* **Task brief**
Please copy out the entries below exactly, beginning with the line that contains "<strong>Request Sample Report" and ending with the line that contains "<strong>North America</strong> (the", and include nothing outside that span.
+ + + +
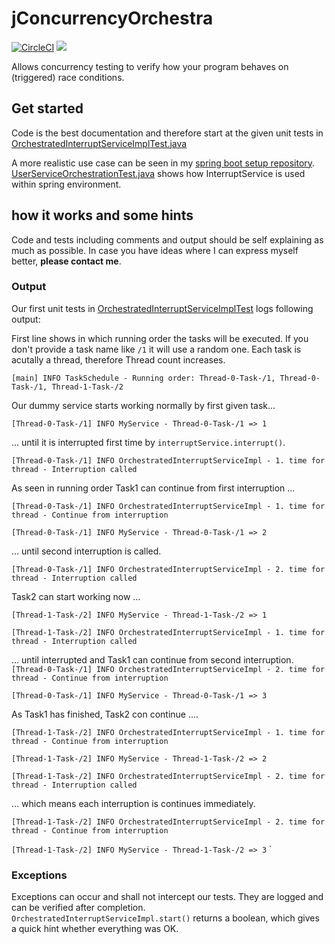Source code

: # jConcurrencyOrchestra

[![CircleCI](https://circleci.com/gh/mn-io/jConcurrencyOrchestra.svg?style=svg)](https://circleci.com/gh/mn-io/jConcurrencyOrchestra)
[![](https://jitpack.io/v/mn-io/jConcurrencyOrchestra.svg)](https://jitpack.io/#mn-io/jConcurrencyOrchestra)

Allows concurrency testing to verify how your program behaves on (triggered) race conditions.

## Get started

Code is the best documentation and therefore start at the given unit tests in 
[OrchestratedInterruptServiceImplTest.java](https://github.com/mn-io/jConcurrencyOrchestra/blob/master/src/test/java/net/mnio/jConcurrencyOrchestra/test/OrchestratedInterruptServiceImplTest.java)

A more realistic use case can be seen in my [spring boot setup repository](https://github.com/mn-io/spring-booter/#Testing).
[UserServiceOrchestrationTest.java](https://github.com/mn-io/spring-booter/blob/master/src/test/java/net/mnio/springbooter/services/user/UserServiceOrchestrationTest.java)
shows how InterruptService is used within spring environment.

## how it works and some hints

Code and tests including comments and output should be self explaining as much as possible. In case you have ideas where I can express myself better, __please contact me__.

### Output

Our first unit tests in [OrchestratedInterruptServiceImplTest](https://github.com/mn-io/jConcurrencyOrchestra/blob/master/src/test/java/net/mnio/jConcurrencyOrchestra/test/OrchestratedInterruptServiceImplTest.java)
logs following output:


First line shows in which running order the tasks will be executed. If you don't provide a task name like `/1` it will use a random one. Each task is acutally a thread, therefore Thread count increases.

`[main] INFO TaskSchedule - Running order: Thread-0-Task-/1, Thread-0-Task-/1, Thread-1-Task-/2`


Our dummy service starts working normally by first given task...

`[Thread-0-Task-/1] INFO MyService - Thread-0-Task-/1 => 1`


... until it is interrupted first time by `interruptService.interrupt()`.

`[Thread-0-Task-/1] INFO OrchestratedInterruptServiceImpl - 1. time for thread - Interruption called`


As seen in running order Task1 can continue from first interruption ...

`[Thread-0-Task-/1] INFO OrchestratedInterruptServiceImpl - 1. time for thread - Continue from interruption`

`[Thread-0-Task-/1] INFO MyService - Thread-0-Task-/1 => 2`


... until second interruption is called.

`[Thread-0-Task-/1] INFO OrchestratedInterruptServiceImpl - 2. time for thread - Interruption called`


Task2 can start working now ... 

`[Thread-1-Task-/2] INFO MyService - Thread-1-Task-/2 => 1`

`[Thread-1-Task-/2] INFO OrchestratedInterruptServiceImpl - 1. time for thread - Interruption called`


... until interrupted and Task1 can continue from second interruption.
`[Thread-0-Task-/1] INFO OrchestratedInterruptServiceImpl - 2. time for thread - Continue from interruption`

`[Thread-0-Task-/1] INFO MyService - Thread-0-Task-/1 => 3`


As Task1  has finished, Task2 con continue ....

`[Thread-1-Task-/2] INFO OrchestratedInterruptServiceImpl - 1. time for thread - Continue from interruption`

`[Thread-1-Task-/2] INFO MyService - Thread-1-Task-/2 => 2`

`[Thread-1-Task-/2] INFO OrchestratedInterruptServiceImpl - 2. time for thread - Interruption called`


... which means each interruption is continues immediately. 

`[Thread-1-Task-/2] INFO OrchestratedInterruptServiceImpl - 2. time for thread - Continue from interruption`

`[Thread-1-Task-/2] INFO MyService - Thread-1-Task-/2 => 3`
`


### Exceptions 

Exceptions can occur and shall not intercept our tests. They are logged and can be verified after completion.
`OrchestratedInterruptServiceImpl.start()` returns a boolean, which gives a quick hint whether everything was OK.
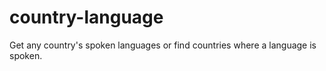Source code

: # country-language
Get any country's spoken languages or find countries where a language is spoken.
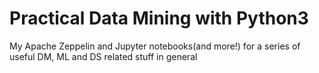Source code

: # Practical Data Mining with Python3
My Apache Zeppelin and Jupyter notebooks(and more!) for a series of useful DM, ML and DS related stuff in general

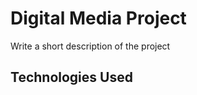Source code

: <h1>Digital Media Project</h1>

<p>Write a short description of the project</p>

<h2>Technologies Used</h2>
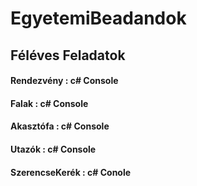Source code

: # EgyetemiBeadandok
## Féléves Feladatok
#### Rendezvény       : c# Console
#### Falak            : c# Console
#### Akasztófa        : c# Console
#### Utazók           : c# Console
#### SzerencseKerék   : c# Conole
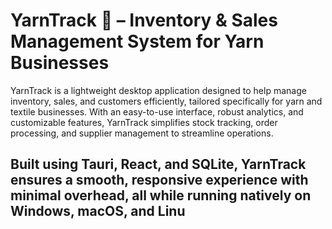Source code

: # YarnTrack 🧶 – Inventory & Sales Management System for Yarn Businesses
YarnTrack is a lightweight desktop application designed to help manage inventory, sales, and customers efficiently, tailored specifically for yarn and textile businesses. With an easy-to-use interface, robust analytics, and customizable features, YarnTrack simplifies stock tracking, order processing, and supplier management to streamline operations.

## Built using Tauri, React, and SQLite, YarnTrack ensures a smooth, responsive experience with minimal overhead, all while running natively on Windows, macOS, and Linu

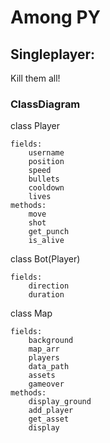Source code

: # Among PY
## Singleplayer:
Kill them all!

### ClassDiagram
class Player

    fields:
        username
        position
        speed
        bullets
        cooldown
        lives
    methods:
        move
        shot
        get_punch
        is_alive
class Bot(Player)

    fields:
        direction
        duration

class Map
    
    fields:
        background
        map_arr
        players
        data_path
        assets
        gameover
    methods:
        display_ground
        add_player
        get_asset
        display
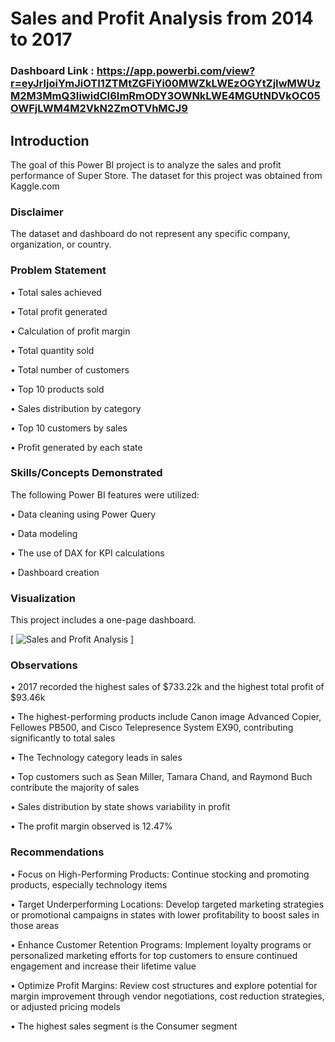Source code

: # Sales and Profit Analysis from 2014 to 2017

### Dashboard Link : https://app.powerbi.com/view?r=eyJrIjoiYmJiOTI1ZTMtZGFiYi00MWZkLWEzOGYtZjIwMWUzM2M3MmQ3IiwidCI6ImRmODY3OWNkLWE4MGUtNDVkOC05OWFjLWM4M2VkN2ZmOTVhMCJ9

## Introduction
The goal of this Power BI project is to analyze the sales and profit performance of Super Store. The dataset for this project was obtained from Kaggle.com


### Disclaimer 

The dataset and dashboard do not represent any specific company, organization, or country. 

### Problem Statement

•	Total sales achieved

•	Total profit generated

•	Calculation of profit margin

•	Total quantity sold

•	Total number of customers

•	Top 10 products sold

•	Sales distribution by category

•	Top 10 customers by sales

•	Profit generated by each state

### Skills/Concepts Demonstrated

The following Power BI features were utilized:
	
•    Data cleaning using Power Query

•	Data modeling

•	The use of DAX for KPI calculations

•	Dashboard creation

### Visualization

This project includes a one-page dashboard.

 [ ![Sales and Profit Analysis](https://github.com/user-attachments/assets/918bc22d-7516-461f-b20e-d58c8c6e045a)
]

### Observations

•	2017 recorded the highest sales of $733.22k and the highest total profit of $93.46k

•	The highest-performing products include Canon image Advanced Copier, Fellowes PB500, and Cisco Telepresence System EX90, contributing significantly to total sales

•	The Technology category leads in sales

•	Top customers such as Sean Miller, Tamara Chand, and Raymond Buch contribute the majority of sales

•	Sales distribution by state shows variability in profit

•	The profit margin observed is 12.47%

### Recommendations

•	Focus on High-Performing Products: Continue stocking and promoting products, especially technology items

•	Target Underperforming Locations: Develop targeted marketing strategies or promotional campaigns in states with lower profitability to boost sales in those areas

•	Enhance Customer Retention Programs: Implement loyalty programs or personalized marketing efforts for top customers to ensure continued engagement and increase their lifetime value

•	Optimize Profit Margins: Review cost structures and explore potential for margin improvement through vendor negotiations, cost reduction strategies, or adjusted pricing models

•	The highest sales segment is the Consumer segment






        
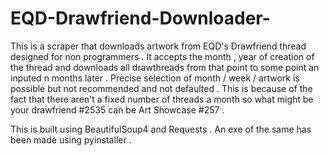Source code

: # EQD-Drawfriend-Downloader- 

This is a scraper that downloads artwork from EQD's Drawfriend thread designed for non programmers . It accepts the month , year of creation of the thread and downloads all drawthreads from that point to some point an inputed n months later . Precise selection of month / week / artwork is possible but not recommended and not defaulted . This is because of the fact that there aren't a fixed number of threads a month so what might be your drawfriend #2535 can be Art Showcase #257 .


This is built using BeautifulSoup4 and Requests . An exe of the same has been made using pyinstaller .
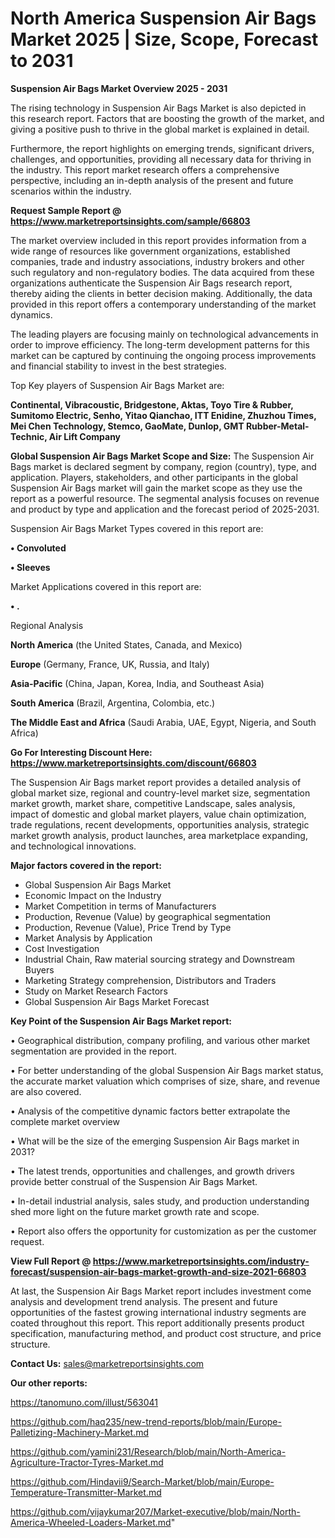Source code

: # North America Suspension Air Bags Market 2025 | Size, Scope, Forecast to 2031

<Strong> Suspension Air Bags Market Overview 2025 - 2031</strong>

The rising technology in Suspension Air Bags Market is also depicted in this research report. Factors that are boosting the growth of the market, and giving a positive push to thrive in the global market is explained in detail.

Furthermore, the report highlights on emerging trends, significant drivers, challenges, and opportunities, providing all necessary data for thriving in the industry. This report market research offers a comprehensive perspective, including an in-depth analysis of the present and future scenarios within the industry.

<strong>Request Sample Report @ <a href=https://www.marketreportsinsights.com/sample/66803>https://www.marketreportsinsights.com/sample/66803</a></strong>

The market overview included in this report provides information from a wide range of resources like government organizations, established companies, trade and industry associations, industry brokers and other such regulatory and non-regulatory bodies. The data acquired from these organizations authenticate the Suspension Air Bags research report, thereby aiding the clients in better decision making. Additionally, the data provided in this report offers a contemporary understanding of the market dynamics.

The leading players are focusing mainly on technological advancements in order to improve efficiency. The long-term development patterns for this market can be captured by continuing the ongoing process improvements and financial stability to invest in the best strategies.

Top Key players of Suspension Air Bags Market are:

<strong>Continental, Vibracoustic, Bridgestone, Aktas, Toyo Tire & Rubber, Sumitomo Electric, Senho, Yitao Qianchao, ITT Enidine, Zhuzhou Times, Mei Chen Technology, Stemco, GaoMate, Dunlop, GMT Rubber-Metal-Technic, Air Lift Company</strong>

<strong><b>Global Suspension Air Bags Market Scope and Size:</b></strong>
The Suspension Air Bags market is declared segment by company, region (country), type, and application. Players, stakeholders, and other participants in the global Suspension Air Bags market will gain the market scope as they use the report as a powerful resource. The segmental analysis focuses on revenue and product by type and application and the forecast period of 2025-2031.

Suspension Air Bags Market Types covered in this report are:

<strong>• Convoluted

• Sleeves</strong>

Market Applications covered in this report are:

<strong>• .</strong> 

Regional Analysis

<strong>North America</strong> (the United States, Canada, and Mexico)

<strong>Europe</strong> (Germany, France, UK, Russia, and Italy)

<strong>Asia-Pacific</strong> (China, Japan, Korea, India, and Southeast Asia)

<strong>South America</strong> (Brazil, Argentina, Colombia, etc.)

<strong>The Middle East and Africa</strong> (Saudi Arabia, UAE, Egypt, Nigeria, and South Africa)

<strong>Go For Interesting Discount Here: <a href=https://www.marketreportsinsights.com/discount/66803>https://www.marketreportsinsights.com/discount/66803</a></strong>

The Suspension Air Bags market report provides a detailed analysis of global market size, regional and country-level market size, segmentation market growth, market share, competitive Landscape, sales analysis, impact of domestic and global market players, value chain optimization, trade regulations, recent developments, opportunities analysis, strategic market growth analysis, product launches, area marketplace expanding, and technological innovations.

<strong><b>Major factors covered in the report:</b></strong>
<ul>
  <li>Global Suspension Air Bags Market </li>
  <li>Economic Impact on the Industry</li>
  <li>Market Competition in terms of Manufacturers</li>
  <li>Production, Revenue (Value) by geographical segmentation</li>
  <li>Production, Revenue (Value), Price Trend by Type</li>
  <li>Market Analysis by Application</li>
  <li>Cost Investigation</li>
  <li>Industrial Chain, Raw material sourcing strategy and Downstream Buyers</li>
  <li>Marketing Strategy comprehension, Distributors and Traders</li>
  <li>Study on Market Research Factors</li>
  <li>Global Suspension Air Bags Market Forecast</li>
</ul>

<strong><b>Key Point of the Suspension Air Bags Market report:</b></strong>

• Geographical distribution, company profiling, and various other market segmentation are provided in the report.

• For better understanding of the global Suspension Air Bags market status, the accurate market valuation which comprises of size, share, and revenue are also covered.

• Analysis of the competitive dynamic factors better extrapolate the complete market overview

• What will be the size of the emerging Suspension Air Bags market in 2031?

• The latest trends, opportunities and challenges, and growth drivers provide better construal of the Suspension Air Bags Market.

• In-detail industrial analysis, sales study, and production understanding shed more light on the future market growth rate and scope.

• Report also offers the opportunity for customization as per the customer request.

<strong><b>View Full Report @ <a href=https://www.marketreportsinsights.com/industry-forecast/suspension-air-bags-market-growth-and-size-2021-66803>https://www.marketreportsinsights.com/industry-forecast/suspension-air-bags-market-growth-and-size-2021-66803</a></b></strong>


At last, the Suspension Air Bags Market report includes investment come analysis and development trend analysis. The present and future opportunities of the fastest growing international industry segments are coated throughout this report. This report additionally presents product specification, manufacturing method, and product cost structure, and price structure.

<strong>Contact Us:</strong>
sales@marketreportsinsights.com

<strong>Our other reports:</strong>

<a href=https://tanomuno.com/illust/563041>https://tanomuno.com/illust/563041</a>

<a href=https://github.com/haq235/new-trend-reports/blob/main/Europe-Palletizing-Machinery-Market.md>https://github.com/haq235/new-trend-reports/blob/main/Europe-Palletizing-Machinery-Market.md</a>

<a href=https://github.com/yamini231/Research/blob/main/North-America-Agriculture-Tractor-Tyres-Market.md>https://github.com/yamini231/Research/blob/main/North-America-Agriculture-Tractor-Tyres-Market.md</a>

<a href=https://github.com/Hindavii9/Search-Market/blob/main/Europe-Temperature-Transmitter-Market.md>https://github.com/Hindavii9/Search-Market/blob/main/Europe-Temperature-Transmitter-Market.md</a>

<a href=https://github.com/vijaykumar207/Market-executive/blob/main/North-America-Wheeled-Loaders-Market.md>https://github.com/vijaykumar207/Market-executive/blob/main/North-America-Wheeled-Loaders-Market.md</a>"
+ + + +
* **Answer to the problem**
<strong>Request Sample Report @ <a href=https://www.marketreportsinsights.com/sample/66803>https://www.marketreportsinsights.com/sample/66803</a></strong>

The market overview included in this report provides information from a wide range of resources like government organizations, established companies, trade and industry associations, industry brokers and other such regulatory and non-regulatory bodies. The data acquired from these organizations authenticate the Suspension Air Bags research report, thereby aiding the clients in better decision making. Additionally, the data provided in this report offers a contemporary understanding of the market dynamics.

The leading players are focusing mainly on technological advancements in order to improve efficiency. The long-term development patterns for this market can be captured by continuing the ongoing process improvements and financial stability to invest in the best strategies.

Top Key players of Suspension Air Bags Market are:

<strong>Continental, Vibracoustic, Bridgestone, Aktas, Toyo Tire & Rubber, Sumitomo Electric, Senho, Yitao Qianchao, ITT Enidine, Zhuzhou Times, Mei Chen Technology, Stemco, GaoMate, Dunlop, GMT Rubber-Metal-Technic, Air Lift Company</strong>

<strong><b>Global Suspension Air Bags Market Scope and Size:</b></strong>
The Suspension Air Bags market is declared segment by company, region (country), type, and application. Players, stakeholders, and other participants in the global Suspension Air Bags market will gain the market scope as they use the report as a powerful resource. The segmental analysis focuses on revenue and product by type and application and the forecast period of 2025-2031.

Suspension Air Bags Market Types covered in this report are:

<strong>• Convoluted

• Sleeves</strong>

Market Applications covered in this report are:

<strong>• .</strong> 

Regional Analysis

<strong>North America</strong> (the United States, Canada, and Mexico)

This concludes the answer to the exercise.